§ ASSIGNMENT
Look through the listing below for the string "November". Show each line where it occurs.

§ PROVIDED RECORDS
● ● ● ●

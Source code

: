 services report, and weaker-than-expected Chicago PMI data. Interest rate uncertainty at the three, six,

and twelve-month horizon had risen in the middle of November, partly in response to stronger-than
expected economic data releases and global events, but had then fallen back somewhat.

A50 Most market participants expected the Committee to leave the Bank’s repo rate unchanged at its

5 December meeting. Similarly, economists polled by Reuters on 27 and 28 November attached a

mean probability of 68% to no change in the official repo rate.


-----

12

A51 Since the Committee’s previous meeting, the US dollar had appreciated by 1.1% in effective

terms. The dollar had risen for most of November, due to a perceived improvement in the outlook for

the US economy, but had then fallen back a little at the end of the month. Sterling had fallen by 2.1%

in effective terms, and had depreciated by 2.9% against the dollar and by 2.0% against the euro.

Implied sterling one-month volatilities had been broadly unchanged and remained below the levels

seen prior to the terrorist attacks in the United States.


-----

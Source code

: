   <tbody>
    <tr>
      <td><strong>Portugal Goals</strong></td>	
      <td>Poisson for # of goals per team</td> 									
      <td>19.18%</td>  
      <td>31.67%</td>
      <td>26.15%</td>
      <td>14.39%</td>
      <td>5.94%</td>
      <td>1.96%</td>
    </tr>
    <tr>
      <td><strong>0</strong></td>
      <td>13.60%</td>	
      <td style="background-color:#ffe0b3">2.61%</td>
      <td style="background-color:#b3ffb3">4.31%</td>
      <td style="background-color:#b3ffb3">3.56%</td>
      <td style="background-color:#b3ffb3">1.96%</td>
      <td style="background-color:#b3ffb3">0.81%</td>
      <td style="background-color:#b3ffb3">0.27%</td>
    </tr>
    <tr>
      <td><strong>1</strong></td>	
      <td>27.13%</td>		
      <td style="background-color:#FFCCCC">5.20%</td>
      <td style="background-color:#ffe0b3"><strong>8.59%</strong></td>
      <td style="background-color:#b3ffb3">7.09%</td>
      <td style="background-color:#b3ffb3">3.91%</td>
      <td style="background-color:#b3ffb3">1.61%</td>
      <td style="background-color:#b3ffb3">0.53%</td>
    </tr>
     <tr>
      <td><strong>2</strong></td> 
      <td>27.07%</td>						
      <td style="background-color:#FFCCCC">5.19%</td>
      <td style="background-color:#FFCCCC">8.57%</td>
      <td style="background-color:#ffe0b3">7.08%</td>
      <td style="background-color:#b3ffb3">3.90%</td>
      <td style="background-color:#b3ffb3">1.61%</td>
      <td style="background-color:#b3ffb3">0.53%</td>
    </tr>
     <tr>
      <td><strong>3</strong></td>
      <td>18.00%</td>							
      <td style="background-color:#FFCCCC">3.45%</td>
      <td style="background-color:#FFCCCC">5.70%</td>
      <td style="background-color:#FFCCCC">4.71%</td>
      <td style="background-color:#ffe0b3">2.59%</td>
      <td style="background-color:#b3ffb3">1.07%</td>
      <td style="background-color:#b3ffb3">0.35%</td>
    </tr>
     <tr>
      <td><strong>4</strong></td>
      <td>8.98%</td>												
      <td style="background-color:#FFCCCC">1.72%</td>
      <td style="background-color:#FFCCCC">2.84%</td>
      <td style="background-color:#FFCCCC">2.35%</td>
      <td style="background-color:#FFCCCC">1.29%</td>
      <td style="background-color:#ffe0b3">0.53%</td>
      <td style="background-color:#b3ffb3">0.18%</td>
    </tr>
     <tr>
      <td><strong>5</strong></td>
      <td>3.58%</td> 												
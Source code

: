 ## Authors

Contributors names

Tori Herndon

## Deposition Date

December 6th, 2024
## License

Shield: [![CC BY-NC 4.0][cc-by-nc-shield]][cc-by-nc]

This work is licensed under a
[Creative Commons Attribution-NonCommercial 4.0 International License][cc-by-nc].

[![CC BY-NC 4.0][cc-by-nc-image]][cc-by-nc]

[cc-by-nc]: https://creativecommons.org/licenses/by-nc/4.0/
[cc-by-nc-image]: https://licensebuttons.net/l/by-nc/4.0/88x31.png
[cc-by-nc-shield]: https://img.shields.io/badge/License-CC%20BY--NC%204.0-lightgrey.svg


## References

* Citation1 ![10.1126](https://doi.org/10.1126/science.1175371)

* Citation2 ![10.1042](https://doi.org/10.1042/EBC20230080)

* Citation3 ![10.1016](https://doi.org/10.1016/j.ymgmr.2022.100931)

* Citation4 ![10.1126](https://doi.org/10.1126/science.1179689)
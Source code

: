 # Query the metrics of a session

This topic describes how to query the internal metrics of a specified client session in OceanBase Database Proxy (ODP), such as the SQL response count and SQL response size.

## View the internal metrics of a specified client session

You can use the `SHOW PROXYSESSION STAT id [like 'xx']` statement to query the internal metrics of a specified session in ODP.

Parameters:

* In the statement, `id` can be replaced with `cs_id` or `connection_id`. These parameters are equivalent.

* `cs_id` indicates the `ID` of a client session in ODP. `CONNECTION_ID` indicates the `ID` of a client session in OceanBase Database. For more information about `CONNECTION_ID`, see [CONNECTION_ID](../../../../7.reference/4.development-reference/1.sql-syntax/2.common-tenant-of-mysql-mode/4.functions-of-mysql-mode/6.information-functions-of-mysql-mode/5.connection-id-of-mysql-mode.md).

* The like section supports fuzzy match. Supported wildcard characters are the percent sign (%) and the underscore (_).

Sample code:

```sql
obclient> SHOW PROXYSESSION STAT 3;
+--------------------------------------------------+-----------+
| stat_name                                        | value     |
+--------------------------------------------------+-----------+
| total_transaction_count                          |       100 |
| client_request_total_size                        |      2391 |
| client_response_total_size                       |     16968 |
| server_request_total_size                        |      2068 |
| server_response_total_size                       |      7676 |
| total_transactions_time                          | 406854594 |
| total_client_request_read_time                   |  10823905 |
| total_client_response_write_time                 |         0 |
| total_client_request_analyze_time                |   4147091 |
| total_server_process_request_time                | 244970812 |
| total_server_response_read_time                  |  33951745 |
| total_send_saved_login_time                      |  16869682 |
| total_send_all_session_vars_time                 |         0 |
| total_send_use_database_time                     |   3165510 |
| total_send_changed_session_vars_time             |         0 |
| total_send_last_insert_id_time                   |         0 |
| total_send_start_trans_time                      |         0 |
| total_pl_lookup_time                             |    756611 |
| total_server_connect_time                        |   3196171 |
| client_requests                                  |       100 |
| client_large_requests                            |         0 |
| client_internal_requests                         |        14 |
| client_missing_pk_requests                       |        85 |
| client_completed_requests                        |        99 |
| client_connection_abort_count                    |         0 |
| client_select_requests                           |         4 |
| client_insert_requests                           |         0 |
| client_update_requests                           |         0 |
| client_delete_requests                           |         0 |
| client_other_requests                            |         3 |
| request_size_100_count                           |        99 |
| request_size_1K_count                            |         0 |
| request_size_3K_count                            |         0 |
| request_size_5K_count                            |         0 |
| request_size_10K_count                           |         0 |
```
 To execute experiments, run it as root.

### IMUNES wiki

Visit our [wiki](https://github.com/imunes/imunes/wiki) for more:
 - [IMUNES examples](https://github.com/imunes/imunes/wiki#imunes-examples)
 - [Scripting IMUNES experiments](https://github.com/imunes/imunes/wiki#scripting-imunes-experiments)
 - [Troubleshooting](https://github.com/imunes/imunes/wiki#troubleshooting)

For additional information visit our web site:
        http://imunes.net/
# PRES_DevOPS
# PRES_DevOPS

● ● ● ●

§ ANSWER AREA
and twelve-month horizon had risen in the middle of November, partly in response to stronger-than
5 December meeting. Similarly, economists polled by Reuters on 27 and 28 November attached a
terms. The dollar had risen for most of November, due to a perceived improvement in the outlook for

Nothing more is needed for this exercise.